The agency was proposed by Sen. Elizabeth Warren, D-Mass., when she was a Harvard professor, to serve as an advocate for consumers in their dealings with financial institutions. Cordray, who was working at the bureau as its enforcement chief, was made its first director in 2012 in a recess appointment by Obama, which heightened the partisan rancor over the regulatory crackdown on Wall Street.

Financial executives and lobbyists describe Cordray as intelligent, pleasant and accessible, willing to meet with industry constituents and hear out their lobbyists.

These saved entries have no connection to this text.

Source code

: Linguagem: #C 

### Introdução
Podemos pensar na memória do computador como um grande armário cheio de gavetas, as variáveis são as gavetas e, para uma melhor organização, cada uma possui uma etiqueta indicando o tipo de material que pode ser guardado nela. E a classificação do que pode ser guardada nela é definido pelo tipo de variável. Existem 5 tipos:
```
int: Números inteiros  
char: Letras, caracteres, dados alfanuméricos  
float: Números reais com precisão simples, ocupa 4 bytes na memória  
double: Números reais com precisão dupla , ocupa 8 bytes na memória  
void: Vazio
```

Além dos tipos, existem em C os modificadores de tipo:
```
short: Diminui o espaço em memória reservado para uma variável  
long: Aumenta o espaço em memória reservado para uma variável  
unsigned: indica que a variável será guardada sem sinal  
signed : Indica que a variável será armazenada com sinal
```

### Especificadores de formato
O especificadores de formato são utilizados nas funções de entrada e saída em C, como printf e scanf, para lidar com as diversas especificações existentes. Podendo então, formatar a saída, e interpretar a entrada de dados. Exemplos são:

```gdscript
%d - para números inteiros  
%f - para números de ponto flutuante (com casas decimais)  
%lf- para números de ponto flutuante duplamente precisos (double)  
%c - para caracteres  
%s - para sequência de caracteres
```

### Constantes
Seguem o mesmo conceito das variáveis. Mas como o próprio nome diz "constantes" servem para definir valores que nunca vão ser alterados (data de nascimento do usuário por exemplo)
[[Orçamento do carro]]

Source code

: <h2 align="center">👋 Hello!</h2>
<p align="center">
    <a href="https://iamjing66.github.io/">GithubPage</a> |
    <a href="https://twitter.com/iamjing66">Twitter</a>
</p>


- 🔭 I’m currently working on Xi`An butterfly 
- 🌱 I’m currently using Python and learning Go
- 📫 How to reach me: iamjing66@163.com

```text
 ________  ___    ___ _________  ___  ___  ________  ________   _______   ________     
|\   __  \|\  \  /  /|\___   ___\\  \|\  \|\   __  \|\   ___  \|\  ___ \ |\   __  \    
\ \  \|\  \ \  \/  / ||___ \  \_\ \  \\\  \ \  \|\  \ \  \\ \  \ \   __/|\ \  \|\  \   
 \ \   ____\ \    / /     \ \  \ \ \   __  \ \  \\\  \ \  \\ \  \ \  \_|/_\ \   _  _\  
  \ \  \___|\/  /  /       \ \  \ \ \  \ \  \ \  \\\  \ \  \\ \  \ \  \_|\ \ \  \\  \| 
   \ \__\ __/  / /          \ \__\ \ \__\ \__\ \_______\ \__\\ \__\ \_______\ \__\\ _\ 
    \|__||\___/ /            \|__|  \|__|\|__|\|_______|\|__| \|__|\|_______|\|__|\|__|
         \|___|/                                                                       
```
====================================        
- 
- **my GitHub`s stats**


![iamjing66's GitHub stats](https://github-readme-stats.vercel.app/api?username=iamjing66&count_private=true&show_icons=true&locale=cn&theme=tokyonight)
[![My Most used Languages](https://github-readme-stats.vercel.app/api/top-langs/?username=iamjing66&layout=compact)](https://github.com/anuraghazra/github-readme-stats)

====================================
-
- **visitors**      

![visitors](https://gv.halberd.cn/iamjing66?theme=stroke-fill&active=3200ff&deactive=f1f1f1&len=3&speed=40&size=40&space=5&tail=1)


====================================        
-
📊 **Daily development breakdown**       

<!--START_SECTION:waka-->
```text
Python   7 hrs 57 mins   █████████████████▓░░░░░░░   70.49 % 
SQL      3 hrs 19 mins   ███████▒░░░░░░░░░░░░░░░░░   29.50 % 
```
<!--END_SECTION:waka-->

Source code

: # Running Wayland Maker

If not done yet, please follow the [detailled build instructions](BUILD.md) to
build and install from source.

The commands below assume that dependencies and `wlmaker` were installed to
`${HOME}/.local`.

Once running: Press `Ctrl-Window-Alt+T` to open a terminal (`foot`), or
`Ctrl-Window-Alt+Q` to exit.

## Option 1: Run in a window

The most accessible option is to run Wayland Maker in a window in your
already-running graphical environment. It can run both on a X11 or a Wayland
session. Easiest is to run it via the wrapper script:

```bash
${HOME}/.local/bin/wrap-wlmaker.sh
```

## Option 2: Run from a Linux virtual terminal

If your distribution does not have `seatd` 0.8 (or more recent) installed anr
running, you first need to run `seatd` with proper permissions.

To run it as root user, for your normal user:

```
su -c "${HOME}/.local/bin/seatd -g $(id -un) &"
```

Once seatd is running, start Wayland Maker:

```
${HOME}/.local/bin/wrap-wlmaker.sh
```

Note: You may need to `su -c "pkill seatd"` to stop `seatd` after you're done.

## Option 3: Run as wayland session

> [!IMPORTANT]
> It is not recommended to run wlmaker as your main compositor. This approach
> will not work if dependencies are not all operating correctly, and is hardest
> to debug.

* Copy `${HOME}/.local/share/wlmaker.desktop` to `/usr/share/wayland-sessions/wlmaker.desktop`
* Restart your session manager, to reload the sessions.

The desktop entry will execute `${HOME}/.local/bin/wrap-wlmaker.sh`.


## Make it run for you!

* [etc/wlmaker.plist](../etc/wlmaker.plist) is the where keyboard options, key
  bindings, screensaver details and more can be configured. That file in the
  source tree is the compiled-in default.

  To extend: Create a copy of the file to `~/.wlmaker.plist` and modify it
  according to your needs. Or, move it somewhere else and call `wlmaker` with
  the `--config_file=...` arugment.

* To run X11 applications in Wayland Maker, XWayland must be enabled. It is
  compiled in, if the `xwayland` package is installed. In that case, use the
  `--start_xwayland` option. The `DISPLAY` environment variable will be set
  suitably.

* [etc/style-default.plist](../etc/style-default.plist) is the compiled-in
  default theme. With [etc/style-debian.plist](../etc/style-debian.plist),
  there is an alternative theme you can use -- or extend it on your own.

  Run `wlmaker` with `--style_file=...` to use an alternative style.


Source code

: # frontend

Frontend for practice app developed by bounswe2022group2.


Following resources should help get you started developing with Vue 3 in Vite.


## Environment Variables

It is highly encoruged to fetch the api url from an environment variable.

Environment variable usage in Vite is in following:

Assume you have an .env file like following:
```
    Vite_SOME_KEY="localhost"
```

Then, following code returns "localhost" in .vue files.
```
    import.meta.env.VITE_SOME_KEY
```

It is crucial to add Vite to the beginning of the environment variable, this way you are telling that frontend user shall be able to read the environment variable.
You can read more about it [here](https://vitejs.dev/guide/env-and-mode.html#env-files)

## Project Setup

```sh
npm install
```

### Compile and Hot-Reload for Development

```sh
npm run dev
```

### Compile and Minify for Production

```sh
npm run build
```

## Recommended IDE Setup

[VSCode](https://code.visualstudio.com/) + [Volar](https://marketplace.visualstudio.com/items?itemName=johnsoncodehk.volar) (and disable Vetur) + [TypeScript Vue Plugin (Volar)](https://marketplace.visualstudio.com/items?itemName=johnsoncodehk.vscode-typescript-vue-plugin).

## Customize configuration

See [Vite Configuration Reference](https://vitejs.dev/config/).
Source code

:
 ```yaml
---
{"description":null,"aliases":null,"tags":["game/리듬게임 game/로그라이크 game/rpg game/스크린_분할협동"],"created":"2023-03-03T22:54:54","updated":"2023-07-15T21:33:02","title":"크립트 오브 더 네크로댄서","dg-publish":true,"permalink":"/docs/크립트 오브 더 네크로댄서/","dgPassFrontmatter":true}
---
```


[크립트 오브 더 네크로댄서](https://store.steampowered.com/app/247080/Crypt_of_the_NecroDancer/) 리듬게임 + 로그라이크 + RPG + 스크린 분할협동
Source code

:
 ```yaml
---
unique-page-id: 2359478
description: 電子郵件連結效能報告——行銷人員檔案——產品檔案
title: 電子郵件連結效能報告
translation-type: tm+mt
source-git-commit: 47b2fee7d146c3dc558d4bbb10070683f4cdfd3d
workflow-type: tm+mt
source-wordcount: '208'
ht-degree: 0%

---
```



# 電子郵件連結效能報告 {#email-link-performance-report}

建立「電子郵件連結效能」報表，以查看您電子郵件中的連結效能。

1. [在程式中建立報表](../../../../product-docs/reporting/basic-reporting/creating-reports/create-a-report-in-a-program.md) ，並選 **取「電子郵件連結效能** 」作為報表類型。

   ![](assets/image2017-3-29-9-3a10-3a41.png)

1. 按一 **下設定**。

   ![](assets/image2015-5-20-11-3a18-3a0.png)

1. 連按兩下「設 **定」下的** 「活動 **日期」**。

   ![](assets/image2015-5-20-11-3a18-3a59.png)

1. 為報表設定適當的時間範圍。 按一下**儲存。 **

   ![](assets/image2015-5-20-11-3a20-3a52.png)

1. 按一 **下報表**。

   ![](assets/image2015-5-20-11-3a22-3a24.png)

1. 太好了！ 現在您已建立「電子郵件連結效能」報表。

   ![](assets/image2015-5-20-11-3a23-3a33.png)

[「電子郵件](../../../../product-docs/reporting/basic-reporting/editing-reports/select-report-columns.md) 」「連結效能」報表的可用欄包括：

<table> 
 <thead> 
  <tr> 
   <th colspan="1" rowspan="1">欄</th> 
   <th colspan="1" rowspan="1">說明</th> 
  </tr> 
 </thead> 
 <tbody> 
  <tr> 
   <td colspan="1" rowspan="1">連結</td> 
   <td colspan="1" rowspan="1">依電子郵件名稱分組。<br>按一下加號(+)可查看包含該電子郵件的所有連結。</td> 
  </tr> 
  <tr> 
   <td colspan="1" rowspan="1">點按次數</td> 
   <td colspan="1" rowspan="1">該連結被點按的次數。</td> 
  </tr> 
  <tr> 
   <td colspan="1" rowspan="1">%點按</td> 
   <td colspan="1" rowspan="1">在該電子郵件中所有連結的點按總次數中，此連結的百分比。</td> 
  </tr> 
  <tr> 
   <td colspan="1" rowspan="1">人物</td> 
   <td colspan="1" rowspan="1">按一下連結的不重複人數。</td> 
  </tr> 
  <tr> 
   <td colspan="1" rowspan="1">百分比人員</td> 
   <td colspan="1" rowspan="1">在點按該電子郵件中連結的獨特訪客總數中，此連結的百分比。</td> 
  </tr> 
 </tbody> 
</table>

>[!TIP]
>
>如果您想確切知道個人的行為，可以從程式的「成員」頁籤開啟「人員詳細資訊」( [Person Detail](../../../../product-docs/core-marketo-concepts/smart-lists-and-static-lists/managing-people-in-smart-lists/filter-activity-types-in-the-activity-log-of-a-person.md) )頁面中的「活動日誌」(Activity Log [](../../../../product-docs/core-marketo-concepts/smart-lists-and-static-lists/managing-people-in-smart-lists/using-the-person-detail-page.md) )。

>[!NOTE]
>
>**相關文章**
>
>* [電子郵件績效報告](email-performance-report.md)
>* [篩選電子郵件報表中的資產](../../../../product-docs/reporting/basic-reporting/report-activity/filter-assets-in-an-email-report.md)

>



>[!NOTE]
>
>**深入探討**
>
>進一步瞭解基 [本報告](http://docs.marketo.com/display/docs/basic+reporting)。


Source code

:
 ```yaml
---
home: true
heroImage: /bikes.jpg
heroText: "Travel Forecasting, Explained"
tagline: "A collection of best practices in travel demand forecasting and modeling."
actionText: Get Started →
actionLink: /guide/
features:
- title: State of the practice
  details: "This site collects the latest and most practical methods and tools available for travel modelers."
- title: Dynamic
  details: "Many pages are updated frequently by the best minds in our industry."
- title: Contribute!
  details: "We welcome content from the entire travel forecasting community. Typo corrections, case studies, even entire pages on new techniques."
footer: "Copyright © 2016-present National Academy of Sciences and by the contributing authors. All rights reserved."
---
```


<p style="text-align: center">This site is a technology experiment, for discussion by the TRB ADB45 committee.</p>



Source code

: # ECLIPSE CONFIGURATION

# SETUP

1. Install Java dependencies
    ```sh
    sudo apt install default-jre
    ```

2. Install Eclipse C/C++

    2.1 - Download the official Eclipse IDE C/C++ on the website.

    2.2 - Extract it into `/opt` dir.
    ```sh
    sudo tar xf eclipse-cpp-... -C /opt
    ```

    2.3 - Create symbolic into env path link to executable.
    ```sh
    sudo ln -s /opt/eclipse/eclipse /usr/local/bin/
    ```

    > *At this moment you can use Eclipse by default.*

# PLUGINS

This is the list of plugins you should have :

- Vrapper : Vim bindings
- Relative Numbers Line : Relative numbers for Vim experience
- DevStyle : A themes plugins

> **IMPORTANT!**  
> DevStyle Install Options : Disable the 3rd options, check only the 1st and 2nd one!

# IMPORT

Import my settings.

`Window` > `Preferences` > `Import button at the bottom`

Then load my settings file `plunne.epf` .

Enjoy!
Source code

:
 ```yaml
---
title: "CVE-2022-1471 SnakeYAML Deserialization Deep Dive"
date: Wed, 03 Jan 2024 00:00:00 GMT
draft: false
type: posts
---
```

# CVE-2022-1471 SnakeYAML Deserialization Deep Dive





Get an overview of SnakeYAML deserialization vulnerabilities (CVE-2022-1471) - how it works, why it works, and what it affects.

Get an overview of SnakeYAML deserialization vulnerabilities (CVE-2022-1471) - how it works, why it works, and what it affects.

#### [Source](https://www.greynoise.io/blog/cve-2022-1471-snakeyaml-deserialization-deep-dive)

But they also consider him “doggedly ideological” — in the words of Richard Hunt, chief executive of the Consumer Bankers Association, a banking trade group — leader of an agency that is structured like “a dictatorship.”

“Richard Cordray has gone above and beyond to take CEOs to task on things that he had no jurisdiction over,” Hunt said.

The bureau has curtailed abusive debt-collection practices, reformed mortgage lending, publicized and investigated hundreds of thousands of complaints from aggrieved customers of financial institutions, and extracted nearly $12 billion for 29 million consumers in refunds and canceled debts.

This week, it began mailing refund checks totaling $115 million to 60,000 people who had paid illegal fees to Morgan Drexen, a debt-settlement company that collapsed two years ago.

The agency has also rolled out the arbitration rule, and it has been putting the finishing touches on a rule that could reshape the multibillion-dollar payday lending industry.

Lobbyists are feeling empowered by the change in administrations. Working on behalf of payday lenders, they have flooded the consumer agency with comments, more than 1 million in all, urging it to halt a proposed crackdown on the industry.

The new rules would mark the first time that the lucrative market — the payday industry collects $7 billion annually in fees — was directly regulated by the federal government.